**ACTION ITEM**
Would you return, word for word, the lines of the data below from the line with "- **Current +" through the line with "- Glassmorphism UI", and no others?

**DATASET EXTRACT**
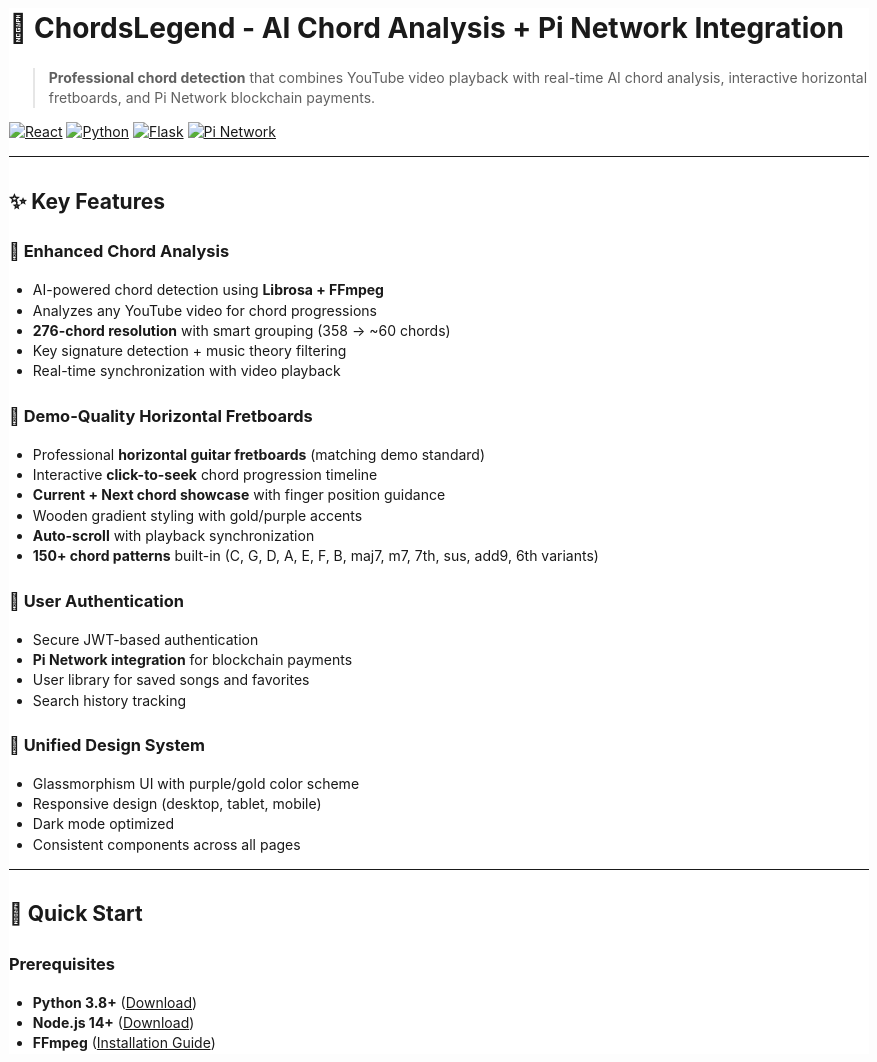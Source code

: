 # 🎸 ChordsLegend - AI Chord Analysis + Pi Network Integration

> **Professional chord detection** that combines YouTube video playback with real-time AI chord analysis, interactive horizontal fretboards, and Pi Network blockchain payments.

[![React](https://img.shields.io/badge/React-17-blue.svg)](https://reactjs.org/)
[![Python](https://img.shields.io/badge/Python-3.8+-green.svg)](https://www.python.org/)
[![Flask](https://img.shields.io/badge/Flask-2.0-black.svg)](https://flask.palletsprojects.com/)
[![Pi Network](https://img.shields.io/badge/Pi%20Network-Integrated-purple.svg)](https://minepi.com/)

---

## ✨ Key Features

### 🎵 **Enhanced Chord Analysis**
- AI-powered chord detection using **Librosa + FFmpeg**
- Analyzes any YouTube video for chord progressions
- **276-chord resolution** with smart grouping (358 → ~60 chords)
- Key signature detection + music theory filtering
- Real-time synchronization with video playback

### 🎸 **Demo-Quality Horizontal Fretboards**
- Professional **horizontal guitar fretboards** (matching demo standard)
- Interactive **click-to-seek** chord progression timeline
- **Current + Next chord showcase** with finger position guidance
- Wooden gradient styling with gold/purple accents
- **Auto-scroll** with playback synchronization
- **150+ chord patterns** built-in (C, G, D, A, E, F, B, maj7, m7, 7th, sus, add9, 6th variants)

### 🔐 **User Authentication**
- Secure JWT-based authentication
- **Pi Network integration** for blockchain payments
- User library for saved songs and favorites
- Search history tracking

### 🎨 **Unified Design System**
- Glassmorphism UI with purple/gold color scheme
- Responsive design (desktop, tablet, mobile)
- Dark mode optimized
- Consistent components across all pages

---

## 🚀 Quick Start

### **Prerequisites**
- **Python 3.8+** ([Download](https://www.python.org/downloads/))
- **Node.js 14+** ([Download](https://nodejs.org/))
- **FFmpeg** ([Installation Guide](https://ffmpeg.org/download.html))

**EXERCISE SOLUTION**
- **Current + Next chord showcase** with finger position guidance
- Wooden gradient styling with gold/purple accents
- **Auto-scroll** with playback synchronization
- **150+ chord patterns** built-in (C, G, D, A, E, F, B, maj7, m7, 7th, sus, add9, 6th variants)

### 🔐 **User Authentication**
- Secure JWT-based authentication
- **Pi Network integration** for blockchain payments
- User library for saved songs and favorites
- Search history tracking

### 🎨 **Unified Design System**
- Glassmorphism UI with purple/gold color scheme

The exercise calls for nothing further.